Things only got worse. I recognized quickly that the tightness was not from edema, but was muscular, and it was in both legs. I ran several times that week, and even squeezed out a couple of five mile runs with friends, but by the end of the week the tightness was progressing to outright pain, and it was equally tight (and painful) on both sides. Evan biked beside me that Sunday (one week from the onset of the tightness/pain), and I actually managed to finish the 13.1 miles I had scheduled for my run, although it required lots of walking. Still, I thought things seemed to be getting a little better, but I had not run for two days leading up to the 13-miler.

Last week was much of the same story – tightness leading to pain, and pain leading to worse pain, all in that annoying muscle tissue below the belly of the gastrocnemius and the Achilles’. This past Saturday, I bought inserts (Powerstep) for my shoes, hoping that something different might help. Evan biked beside me again yesterday (Sunday, March 6th, and yes – he is the most supportive and most wonderful person I know), prepared to support me through a 15 mile run. I felt badly through the whole run – unmotivated, winded, and hurting legs. At the age of 26, I felt old. The 15 mile run became a 5 mile run/walk experience. I was grateful to Evan for being there with me and for not giving me a hard time, because I was feeling miserable and frustrated. I had a race in six weeks, and this was the shape I was in.

Today the weather in Charleston was gorgeous, so I decided I was going to try that 15-miler again – I wasn’t going to give up on this. Same thing – after two miles, muscle tightness. Stop. Stretch. Continue – by three miles, pain, but now pain so searing that it brought tears to my eyes to take a step or even to stretch. Eventually, my feet began to go numb. I found this alarming – could this be the beginning of a compartment syndrome? I went to visit Mike Aiken again, long-time runner and co-owner of On The Run. He demonstrated to me how to better stretch my Achilles’ tendon, calf muscles, and even recommended better hamstring stretches. He also recommended icing the affected areas, and gave me some Biofreeze to rub on the area before a run. I talked to Josh again as well, and just describing raw symptoms, he expressed his concern for a compartment syndrome as well, especially given the paresthesias in my feet brought on by exercise.

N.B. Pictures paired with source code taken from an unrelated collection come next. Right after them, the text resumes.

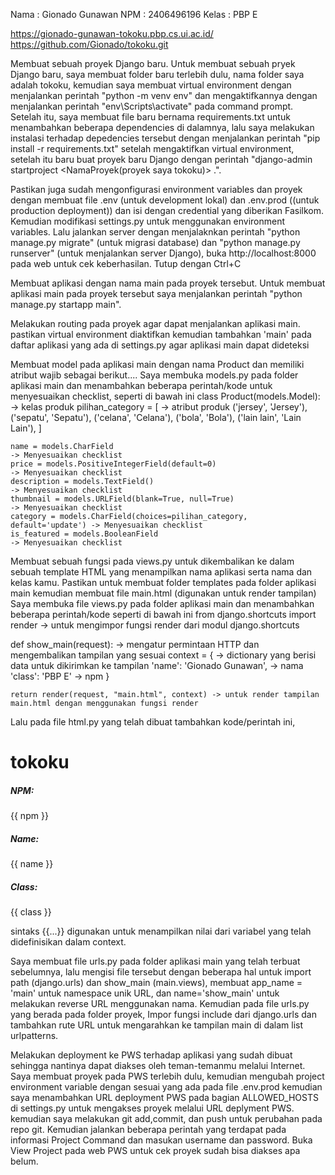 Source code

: Nama : Gionado Gunawan
NPM : 2406496196
Kelas : PBP E


https://gionado-gunawan-tokoku.pbp.cs.ui.ac.id/
https://github.com/Gionado/tokoku.git


Membuat sebuah proyek Django baru.
Untuk membuat  sebuah pryek  Django baru, saya membuat folder baru terlebih dulu, nama folder saya adalah tokoku, kemudian saya membuat virtual environment dengan menjalankan perintah "python -m venv env" dan mengaktifkannya dengan menjalankan perintah "env\Scripts\activate" pada command prompt. Setelah itu, saya membuat file baru bernama requirements.txt untuk menambahkan beberapa dependencies di dalamnya, lalu saya melakukan instalasi terhadap depedencies tersebut dengan menjalankan perintah "pip install -r requirements.txt" setelah mengaktifkan virtual environment, setelah itu baru buat proyek baru Django dengan perintah "django-admin startproject <NamaProyek(proyek saya tokoku)> .". 

Pastikan juga sudah mengonfigurasi environment variables dan proyek dengan membuat file .env (untuk development lokal) dan .env.prod ((untuk production deployment)) dan isi dengan credential yang diberikan Fasilkom. Kemudian modifikasi settings.py untuk menggunakan environment variables. Lalu jalankan server dengan menjalaknkan perintah "python manage.py migrate" (untuk migrasi database) dan "python manage.py runserver" (untuk menjalankan server Django), buka http://localhost:8000 pada web untuk cek keberhasilan. Tutup dengan Ctrl+C


Membuat aplikasi dengan nama main pada proyek tersebut.
Untuk membuat aplikasi main pada proyek tersebut saya menjalankan perintah "python manage.py startapp main".


Melakukan routing pada proyek agar dapat menjalankan aplikasi main.
pastikan virtual environment diaktifkan kemudian tambahkan 'main' pada daftar aplikasi yang ada di settings.py agar aplikasi main dapat dideteksi


Membuat model pada aplikasi main dengan nama Product dan memiliki atribut wajib sebagai berikut....
Saya membuka models.py pada folder aplikasi main dan menambahkan beberapa perintah/kode untuk menyesuaikan checklist, seperti di bawah ini
class Product(models.Model): -> kelas produk
    pilihan_category = [     -> atribut produk
        ('jersey', 'Jersey'),
        ('sepatu', 'Sepatu'),
        ('celana', 'Celana'),
        ('bola', 'Bola'),
        ('lain lain', 'Lain Lain'),
    ]

    name = models.CharField                                                 -> Menyesuaikan checklist
    price = models.PositiveIntegerField(default=0)                          -> Menyesuaikan checklist
    description = models.TextField()                                        -> Menyesuaikan checklist
    thumbnail = models.URLField(blank=True, null=True)                      -> Menyesuaikan checklist
    category = models.CharField(choices=pilihan_category, default='update') -> Menyesuaikan checklist
    is_featured = models.BooleanField                                       -> Menyesuaikan checklist


Membuat sebuah fungsi pada views.py untuk dikembalikan ke dalam sebuah template HTML yang menampilkan nama aplikasi serta nama dan kelas kamu.
Pastikan untuk membuat folder templates pada folder aplikasi main kemudian membuat file main.html (digunakan untuk render tampilan)
Saya membuka file views.py pada folder aplikasi main dan menambahkan beberapa perintah/kode seperti di bawah ini
from django.shortcuts import render -> untuk mengimpor fungsi render dari modul django.shortcuts

def show_main(request):             -> mengatur permintaan HTTP dan mengembalikan tampilan yang sesuai
    context = {                     -> dictionary yang berisi data untuk dikirimkan ke tampilan
        'name': 'Gionado Gunawan',  -> nama
        'class': 'PBP E'            -> npm
    }

    return render(request, "main.html", context) -> untuk render tampilan main.html dengan menggunakan fungsi render

Lalu pada file html.py yang telah dibuat tambahkan kode/perintah ini,
<h1>tokoku</h1>

<h5>NPM: </h5>
<p>{{ npm }}</p>
<h5>Name: </h5>
<p>{{ name }}<p>
<h5>Class: </h5>
<p>{{ class }}</p>
sintaks {{...}} digunakan untuk menampilkan nilai dari variabel yang telah didefinisikan dalam context.



Saya membuat file urls.py pada folder aplikasi main yang telah terbuat sebelumnya, lalu mengisi file tersebut dengan beberapa hal untuk import path (django.urls) dan show_main (main.views), membuat app_name = 'main' untuk namespace unik URL, dan name='show_main' untuk melakukan reverse URL menggunakan nama. Kemudian pada file urls.py yang berada pada folder proyek, Impor fungsi include dari django.urls dan tambahkan rute URL untuk mengarahkan ke tampilan main di dalam list urlpatterns.


Melakukan deployment ke PWS terhadap aplikasi yang sudah dibuat sehingga nantinya dapat diakses oleh teman-temanmu melalui Internet.
Saya membuat proyek pada PWS terlebih dulu, kemudian mengubah project environment variable dengan sesuai yang ada pada file .env.prod kemudian saya menambahkan URL deployment PWS pada bagian ALLOWED_HOSTS di settings.py untuk mengakses proyek melalui URL deplyment PWS. kemudian saya melakukan git add,commit, dan push untuk perubahan pada repo git. Kemudian jalankan beberapa perintah yang terdapat pada informasi Project Command dan masukan username dan password. Buka View Project pada web PWS untuk cek proyek sudah bisa diakses apa belum.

The point of this long-winded tale is that I am confused about my training. I need to do this race. I feel very obligated to complete it, and it is on April 17th. Yet, I cannot continue long runs at this time. It has been suggested to me that I should use an cycle or swim for strength training and cardiovascular exercise while continuing to stretch and ice my muscles. To continue running this week is going to make running a marathon in April next to impossible if my injury gets worse. I will attempt this, but if anyone has any further suggestions, I am open to just about anything at this point.